The seasons tell our story wrong.

I read some years ago that the four seasons are a mirror of a person’s lifespan: Spring is infancy, summer youth, fall adulthood, and winter our death.  It’s a trim and tidy summary.
I found an even shorter visual summary when I walked out of my front door and saw a clump of tiny daffodils peeking out from a blanket of snow.  Spring, meet winter.  Birth, meet death.  Who needs the middle men?

That’s a fairly somber notion for daffodils.  But it is exactly the tone of this poem by Robert Herrick, a 17th-century English poet.

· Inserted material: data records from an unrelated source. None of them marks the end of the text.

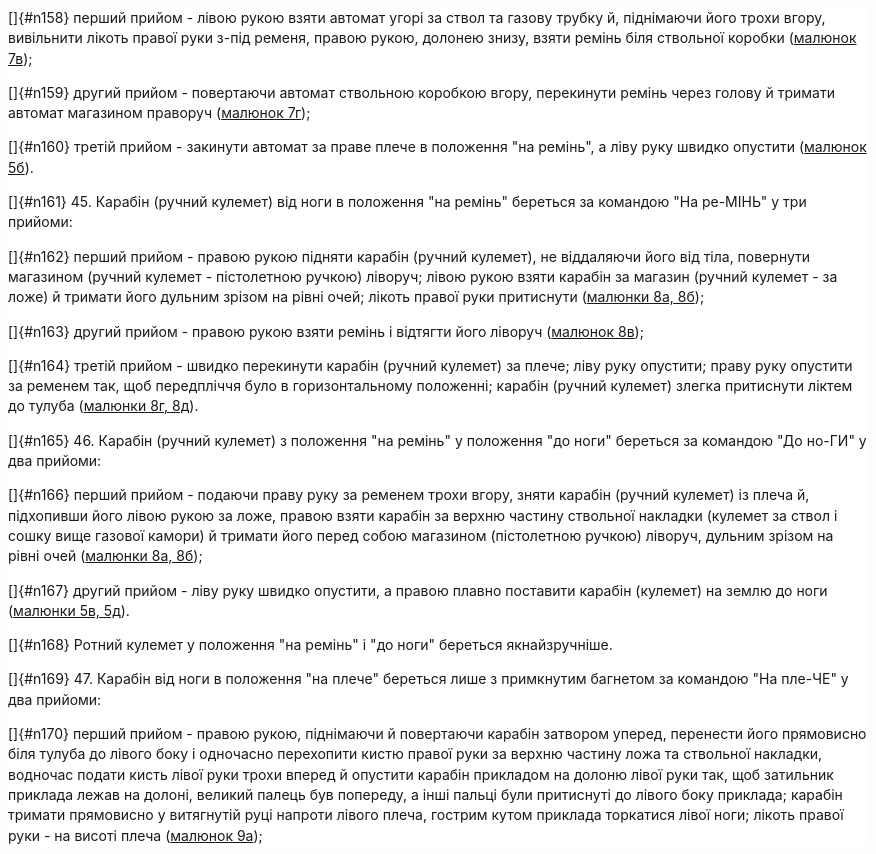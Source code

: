 []{#n158}
перший прийом - лівою рукою взяти автомат угорі за ствол та газову трубку й, піднімаючи його трохи вгору, вивільнити лікоть правої руки з-під ременя, правою рукою, долонею знизу, взяти ремінь біля ствольної коробки ([малюнок 7в](#n796));

[]{#n159}
другий прийом - повертаючи автомат ствольною коробкою вгору, перекинути ремінь через голову й тримати автомат магазином праворуч ([малюнок 7г](#n796));

[]{#n160}
третій прийом - закинути автомат за праве плече в положення \"на ремінь\", а ліву руку швидко опустити ([малюнок 5б](#n792)).

[]{#n161}
45. Карабін (ручний кулемет) від ноги в положення \"на ремінь\" береться за командою \"На ре-МІНЬ\" у три прийоми:

[]{#n162}
перший прийом - правою рукою підняти карабін (ручний кулемет), не віддаляючи його від тіла, повернути магазином (ручний кулемет - пістолетною ручкою) ліворуч; лівою рукою взяти карабін за магазин (ручний кулемет - за ложе) й тримати його дульним зрізом на рівні очей; лікоть правої руки притиснути ([малюнки 8а, 8б](#n798));

[]{#n163}
другий прийом - правою рукою взяти ремінь і відтягти його ліворуч ([малюнок 8в](#n798));

[]{#n164}
третій прийом - швидко перекинути карабін (ручний кулемет) за плече; ліву руку опустити; праву руку опустити за ременем так, щоб передпліччя було в горизонтальному положенні; карабін (ручний кулемет) злегка притиснути ліктем до тулуба ([малюнки 8г, 8д](#n798)).

[]{#n165}
46. Карабін (ручний кулемет) з положення \"на ремінь\" у положення \"до ноги\" береться за командою \"До но-ГИ\" у два прийоми:

[]{#n166}
перший прийом - подаючи праву руку за ременем трохи вгору, зняти карабін (ручний кулемет) із плеча й, підхопивши його лівою рукою за ложе, правою взяти карабін за верхню частину ствольної накладки (кулемет за ствол і сошку вище газової камори) й тримати його перед собою магазином (пістолетною ручкою) ліворуч, дульним зрізом на рівні очей ([малюнки 8а, 8б](#n798));

[]{#n167}
другий прийом - ліву руку швидко опустити, а правою плавно поставити карабін (кулемет) на землю до ноги ([малюнки 5в, 5д](#n792)).

[]{#n168}
Ротний кулемет у положення \"на ремінь\" і \"до ноги\" береться якнайзручніше.

[]{#n169}
47. Карабін від ноги в положення \"на плече\" береться лише з примкнутим багнетом за командою \"На пле-ЧЕ\" у два прийоми:

[]{#n170}
перший прийом - правою рукою, піднімаючи й повертаючи карабін затвором уперед, перенести його прямовисно біля тулуба до лівого боку і одночасно перехопити кистю правої руки за верхню частину ложа та ствольної накладки, водночас подати кисть лівої руки трохи вперед й опустити карабін прикладом на долоню лівої руки так, щоб затильник приклада лежав на долоні, великий палець був попереду, а інші пальці були притиснуті до лівого боку приклада; карабін тримати прямовисно у витягнутій руці напроти лівого плеча, гострим кутом приклада торкатися лівої ноги; лікоть правої руки - на висоті плеча ([малюнок 9а](#n800));
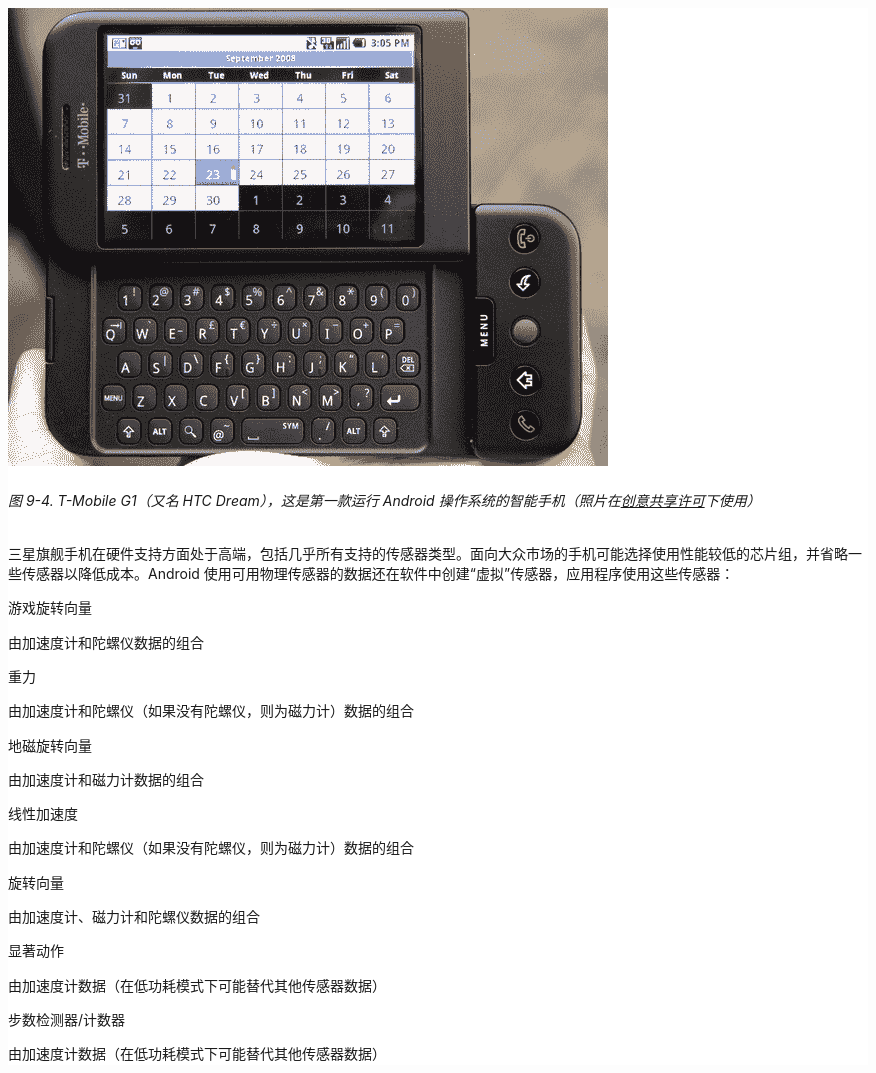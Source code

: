 ![显示智能手机的照片，显示屏幕已收起，显示出硬件键盘。](img/dtjd_0904.png)

###### 图 9-4\. T-Mobile G1（又名 HTC Dream），这是第一款运行 Android 操作系统的智能手机（照片在[创意共享许可](https://oreil.ly/GLSPZ)下使用）

三星旗舰手机在硬件支持方面处于高端，包括几乎所有支持的传感器类型。面向大众市场的手机可能选择使用性能较低的芯片组，并省略一些传感器以降低成本。Android 使用可用物理传感器的数据还在软件中创建“虚拟”传感器，应用程序使用这些传感器：

游戏旋转向量

由加速度计和陀螺仪数据的组合

重力

由加速度计和陀螺仪（如果没有陀螺仪，则为磁力计）数据的组合

地磁旋转向量

由加速度计和磁力计数据的组合

线性加速度

由加速度计和陀螺仪（如果没有陀螺仪，则为磁力计）数据的组合

旋转向量

由加速度计、磁力计和陀螺仪数据的组合

显著动作

由加速度计数据（在低功耗模式下可能替代其他传感器数据）

步数检测器/计数器

由加速度计数据（在低功耗模式下可能替代其他传感器数据）
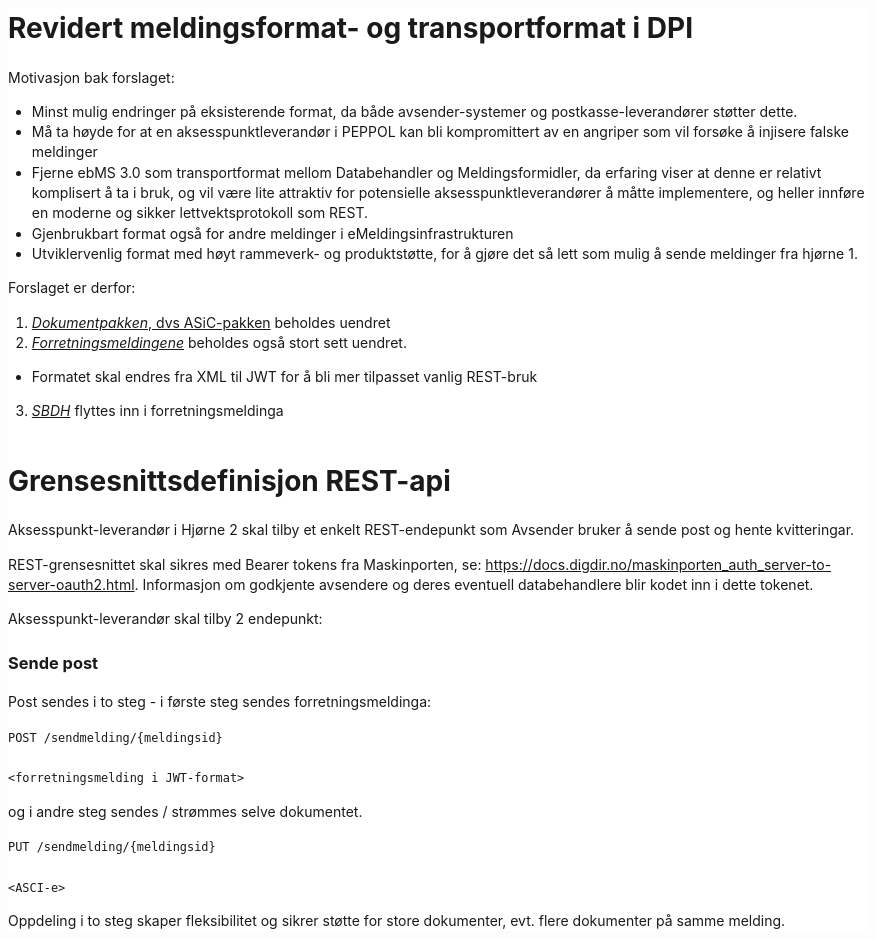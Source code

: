 </div>


# Revidert meldingsformat- og transportformat i DPI

Motivasjon bak forslaget:

* Minst mulig endringer på eksisterende format, da både avsender-systemer og postkasse-leverandører støtter dette.
* Må ta høyde for at en aksesspunktleverandør i PEPPOL kan bli kompromittert av en angriper som vil forsøke å injisere falske meldinger
* Fjerne ebMS 3.0 som transportformat mellom Databehandler og Meldingsformidler, da erfaring viser at denne er relativt komplisert å ta i bruk, og vil være lite attraktiv for potensielle aksesspunktleverandører å måtte implementere,  og heller innføre en moderne og sikker lettvektsprotokoll som REST.
* Gjenbrukbart format også for andre meldinger i eMeldingsinfrastrukturen
* Utviklervenlig format med høyt rammeverk- og produktstøtte, for å gjøre det så lett som mulig å sende meldinger fra hjørne 1.

Forslaget er derfor:
1. [*Dokumentpakken*, dvs ASiC-pakken](https://docs.digdir.no/dokumentpakke_index.html) beholdes uendret
2. [*Forretningsmeldingene*](https://docs.digdir.no/sdp_index.html) beholdes også stort sett uendret.
 * Formatet skal endres fra XML til JWT for å bli mer tilpasset vanlig REST-bruk
3. [*SBDH*](https://docs.digdir.no/standardbusinessdocument_index.html) flyttes inn i forretningsmeldinga


# Grensesnittsdefinisjon REST-api

Aksesspunkt-leverandør i Hjørne 2 skal tilby et enkelt REST-endepunkt som Avsender bruker å sende post og hente kvitteringar.

REST-grensesnittet skal sikres med Bearer tokens fra Maskinporten, se: https://docs.digdir.no/maskinporten_auth_server-to-server-oauth2.html.  Informasjon om godkjente avsendere og deres eventuell databehandlere blir kodet inn i dette tokenet.

Aksesspunkt-leverandør skal tilby 2 endepunkt:

### Sende post

Post sendes i to steg - i første steg sendes forretningsmeldinga:
```
POST /sendmelding/{meldingsid}

<forretningsmelding i JWT-format>
```

og i andre steg sendes / strømmes selve dokumentet.
```
PUT /sendmelding/{meldingsid}

<ASCI-e>
```
Oppdeling i to steg skaper fleksibilitet og sikrer støtte for store dokumenter, evt. flere dokumenter på samme melding.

     Fair Daffodils, we weep to see
     You haste away so soon;
     As yet the early-rising sun
     Has not attain'd his noon.
     Stay, stay,
     Until the hasting day
     Has run
     But to the even-song;
     And, having pray'd together, we
     Will go with you along.

     We have short time to stay, as you,
     We have as short a spring;
     As quick a growth to meet decay,
     As you, or anything. 
     We die
     As your hours do, and dry
     Away,
     Like to the summer's rain;
     Or as the pearls of morning's dew,
     Ne'er to be found again. 


Though it may speak truth, doesn’t it seem inappropriate for a spring poem or an Easter meditation?  It’s like inviting the Grim Reaper to your birthday party.  Dude, what’s with the sickle?

We feel like that because Christ’s resurrection has changed our story.  It has given a new starting point in the cycle of the seasons.  Winter doesn’t end our story.  It’s now the conflict that is overcome at the climax of the narrative.  The story shifts over one season.


Because Jesus overcame the grave, he is exactly who he said he was.  His resurrection proves his words to be true.  So when he says this world is a prelude to another, we can believe him.  Death isn’t winter’s night.  It’s only the darkness before the dawn of spring.

Think of yourself just as a seed patiently waiting in the earth: waiting to come up a flower in the Gardener’s good time, up into the real world, the real waking.”  C. S. Lewis


Jesus, ever-living, ever-present, remind us through the flowers of spring the message that your resurrection shouts: it is true!  Heaven awaits!  A kingdom is coming!  Death is not the end!  Awaken our hearts with this joy.  Transform us, even today, by this truth.